→ ABOUT THIS TASK:
Hunt through the lines below for the string "MILANS" and copy each one that has it.

Records drawn from a dataset
++++++
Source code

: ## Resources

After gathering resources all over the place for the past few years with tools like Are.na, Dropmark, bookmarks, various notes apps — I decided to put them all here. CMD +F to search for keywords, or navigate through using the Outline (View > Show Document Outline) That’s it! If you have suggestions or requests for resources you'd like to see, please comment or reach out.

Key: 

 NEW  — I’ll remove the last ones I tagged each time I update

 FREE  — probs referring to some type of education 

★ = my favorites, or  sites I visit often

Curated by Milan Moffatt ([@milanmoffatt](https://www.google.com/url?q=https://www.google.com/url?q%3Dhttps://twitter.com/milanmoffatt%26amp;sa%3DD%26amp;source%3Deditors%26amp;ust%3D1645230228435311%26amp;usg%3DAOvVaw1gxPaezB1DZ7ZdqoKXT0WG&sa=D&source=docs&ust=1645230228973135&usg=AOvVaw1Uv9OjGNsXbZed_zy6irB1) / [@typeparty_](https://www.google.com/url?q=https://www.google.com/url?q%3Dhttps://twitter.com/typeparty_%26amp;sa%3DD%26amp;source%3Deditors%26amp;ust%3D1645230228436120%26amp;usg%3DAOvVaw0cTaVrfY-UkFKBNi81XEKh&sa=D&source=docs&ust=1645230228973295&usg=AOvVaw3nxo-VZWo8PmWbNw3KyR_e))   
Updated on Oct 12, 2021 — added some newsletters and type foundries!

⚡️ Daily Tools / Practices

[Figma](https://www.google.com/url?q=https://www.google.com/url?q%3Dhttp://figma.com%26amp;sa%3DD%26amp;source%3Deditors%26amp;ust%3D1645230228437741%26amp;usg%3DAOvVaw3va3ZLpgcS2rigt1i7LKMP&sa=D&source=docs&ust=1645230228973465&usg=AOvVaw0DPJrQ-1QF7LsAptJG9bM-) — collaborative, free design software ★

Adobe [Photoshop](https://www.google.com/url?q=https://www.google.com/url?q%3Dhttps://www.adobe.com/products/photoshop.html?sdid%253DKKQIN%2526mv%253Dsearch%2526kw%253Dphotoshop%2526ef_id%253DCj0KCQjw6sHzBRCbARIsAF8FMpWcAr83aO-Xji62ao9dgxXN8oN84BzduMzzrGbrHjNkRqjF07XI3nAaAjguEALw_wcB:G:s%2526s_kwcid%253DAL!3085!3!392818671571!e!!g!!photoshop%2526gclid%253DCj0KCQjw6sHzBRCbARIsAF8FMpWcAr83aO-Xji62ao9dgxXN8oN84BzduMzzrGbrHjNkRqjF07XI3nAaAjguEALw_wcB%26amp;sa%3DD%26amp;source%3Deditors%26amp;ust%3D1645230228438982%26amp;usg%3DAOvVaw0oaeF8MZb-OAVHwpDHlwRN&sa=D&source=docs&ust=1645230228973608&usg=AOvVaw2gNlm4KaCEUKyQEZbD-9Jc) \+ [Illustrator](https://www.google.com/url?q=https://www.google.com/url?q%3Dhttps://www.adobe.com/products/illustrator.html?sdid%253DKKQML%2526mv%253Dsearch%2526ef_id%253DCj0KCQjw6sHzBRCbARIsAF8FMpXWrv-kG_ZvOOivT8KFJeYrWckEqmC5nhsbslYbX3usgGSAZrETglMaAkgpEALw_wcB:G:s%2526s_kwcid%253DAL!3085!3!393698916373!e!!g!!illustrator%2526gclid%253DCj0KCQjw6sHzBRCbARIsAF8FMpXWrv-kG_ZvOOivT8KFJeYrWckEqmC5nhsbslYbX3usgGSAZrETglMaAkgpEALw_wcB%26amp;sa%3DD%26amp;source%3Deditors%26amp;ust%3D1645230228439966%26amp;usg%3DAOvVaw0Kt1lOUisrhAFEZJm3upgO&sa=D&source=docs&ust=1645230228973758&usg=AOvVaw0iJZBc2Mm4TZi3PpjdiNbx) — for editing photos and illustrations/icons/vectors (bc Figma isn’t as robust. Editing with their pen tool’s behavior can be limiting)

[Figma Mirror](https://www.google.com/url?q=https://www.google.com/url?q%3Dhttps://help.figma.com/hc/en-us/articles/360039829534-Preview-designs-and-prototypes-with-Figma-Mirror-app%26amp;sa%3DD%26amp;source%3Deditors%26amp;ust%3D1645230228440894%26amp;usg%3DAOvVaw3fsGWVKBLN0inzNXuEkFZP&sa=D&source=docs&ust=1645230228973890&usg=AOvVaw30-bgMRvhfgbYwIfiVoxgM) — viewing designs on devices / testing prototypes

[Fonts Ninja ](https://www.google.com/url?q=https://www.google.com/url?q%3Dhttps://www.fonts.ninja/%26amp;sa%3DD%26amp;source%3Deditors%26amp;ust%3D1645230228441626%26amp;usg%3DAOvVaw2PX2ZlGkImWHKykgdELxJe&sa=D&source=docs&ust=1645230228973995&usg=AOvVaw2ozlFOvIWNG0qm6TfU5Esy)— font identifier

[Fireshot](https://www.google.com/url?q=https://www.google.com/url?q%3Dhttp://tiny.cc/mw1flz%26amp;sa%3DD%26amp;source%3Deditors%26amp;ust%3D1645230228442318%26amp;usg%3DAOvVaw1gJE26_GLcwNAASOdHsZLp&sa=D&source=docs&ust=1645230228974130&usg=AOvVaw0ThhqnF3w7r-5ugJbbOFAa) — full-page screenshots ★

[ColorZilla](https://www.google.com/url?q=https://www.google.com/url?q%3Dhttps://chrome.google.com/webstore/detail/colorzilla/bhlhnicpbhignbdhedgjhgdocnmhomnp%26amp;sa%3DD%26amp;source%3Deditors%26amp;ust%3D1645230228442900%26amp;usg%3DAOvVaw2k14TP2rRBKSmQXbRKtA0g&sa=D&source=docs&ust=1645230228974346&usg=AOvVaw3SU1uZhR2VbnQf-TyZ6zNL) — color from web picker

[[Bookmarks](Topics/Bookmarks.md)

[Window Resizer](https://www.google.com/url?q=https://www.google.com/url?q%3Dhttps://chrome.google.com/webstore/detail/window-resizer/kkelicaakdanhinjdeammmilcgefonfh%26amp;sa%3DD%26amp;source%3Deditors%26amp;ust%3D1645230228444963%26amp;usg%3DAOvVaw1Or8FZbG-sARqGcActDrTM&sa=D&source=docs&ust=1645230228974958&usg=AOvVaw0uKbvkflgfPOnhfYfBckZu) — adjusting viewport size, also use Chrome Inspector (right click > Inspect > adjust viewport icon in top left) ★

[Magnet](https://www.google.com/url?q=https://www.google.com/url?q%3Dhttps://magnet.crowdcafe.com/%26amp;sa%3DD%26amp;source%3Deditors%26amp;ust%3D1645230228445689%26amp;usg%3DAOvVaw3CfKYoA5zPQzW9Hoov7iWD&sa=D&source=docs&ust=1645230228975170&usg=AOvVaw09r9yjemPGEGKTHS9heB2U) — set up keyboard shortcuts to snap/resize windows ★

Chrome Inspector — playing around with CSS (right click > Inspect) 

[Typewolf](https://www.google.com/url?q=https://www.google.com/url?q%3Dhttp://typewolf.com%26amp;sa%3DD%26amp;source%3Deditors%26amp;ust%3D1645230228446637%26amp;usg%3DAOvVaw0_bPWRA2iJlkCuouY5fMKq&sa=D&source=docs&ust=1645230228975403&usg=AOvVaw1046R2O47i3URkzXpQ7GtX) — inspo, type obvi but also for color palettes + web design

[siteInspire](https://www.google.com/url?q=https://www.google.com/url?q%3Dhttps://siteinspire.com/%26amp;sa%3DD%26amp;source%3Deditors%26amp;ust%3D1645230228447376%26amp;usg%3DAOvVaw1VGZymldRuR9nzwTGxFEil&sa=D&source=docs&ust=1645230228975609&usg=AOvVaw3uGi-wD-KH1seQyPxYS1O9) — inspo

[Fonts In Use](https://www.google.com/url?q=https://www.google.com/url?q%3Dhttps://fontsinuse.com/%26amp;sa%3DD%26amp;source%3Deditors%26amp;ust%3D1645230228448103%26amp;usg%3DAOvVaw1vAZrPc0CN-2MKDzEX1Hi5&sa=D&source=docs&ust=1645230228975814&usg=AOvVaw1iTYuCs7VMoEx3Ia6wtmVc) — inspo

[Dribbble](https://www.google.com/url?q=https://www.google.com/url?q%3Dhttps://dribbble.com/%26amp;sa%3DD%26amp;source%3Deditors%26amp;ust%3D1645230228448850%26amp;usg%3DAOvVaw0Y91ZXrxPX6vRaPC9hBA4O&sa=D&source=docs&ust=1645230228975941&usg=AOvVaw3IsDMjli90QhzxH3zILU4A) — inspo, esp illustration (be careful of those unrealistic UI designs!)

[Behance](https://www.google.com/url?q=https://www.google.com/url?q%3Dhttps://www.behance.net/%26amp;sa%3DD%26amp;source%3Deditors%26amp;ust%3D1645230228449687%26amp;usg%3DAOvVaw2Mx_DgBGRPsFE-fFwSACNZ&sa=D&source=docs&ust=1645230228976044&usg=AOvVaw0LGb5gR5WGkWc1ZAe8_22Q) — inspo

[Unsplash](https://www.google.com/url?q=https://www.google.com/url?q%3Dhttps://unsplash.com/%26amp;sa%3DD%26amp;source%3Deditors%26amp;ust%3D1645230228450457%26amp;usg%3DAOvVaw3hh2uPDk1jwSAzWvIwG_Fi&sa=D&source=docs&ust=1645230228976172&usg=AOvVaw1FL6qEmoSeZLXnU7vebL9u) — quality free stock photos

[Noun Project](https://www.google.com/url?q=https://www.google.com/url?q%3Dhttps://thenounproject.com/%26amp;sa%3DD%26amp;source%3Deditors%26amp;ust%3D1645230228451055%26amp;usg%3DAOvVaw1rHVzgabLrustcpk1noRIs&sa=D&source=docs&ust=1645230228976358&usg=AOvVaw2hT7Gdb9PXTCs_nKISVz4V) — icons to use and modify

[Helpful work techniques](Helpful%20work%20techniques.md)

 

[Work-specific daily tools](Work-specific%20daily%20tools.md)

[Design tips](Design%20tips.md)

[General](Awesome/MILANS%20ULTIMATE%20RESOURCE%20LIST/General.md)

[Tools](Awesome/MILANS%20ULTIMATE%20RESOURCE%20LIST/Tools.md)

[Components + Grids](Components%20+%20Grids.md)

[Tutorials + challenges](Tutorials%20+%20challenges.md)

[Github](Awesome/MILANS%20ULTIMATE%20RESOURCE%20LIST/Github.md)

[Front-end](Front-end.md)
++++++
→ YOUR RESPONSE:
[General](Awesome/MILANS%20ULTIMATE%20RESOURCE%20LIST/General.md)
[Tools](Awesome/MILANS%20ULTIMATE%20RESOURCE%20LIST/Tools.md)
[Github](Awesome/MILANS%20ULTIMATE%20RESOURCE%20LIST/Github.md)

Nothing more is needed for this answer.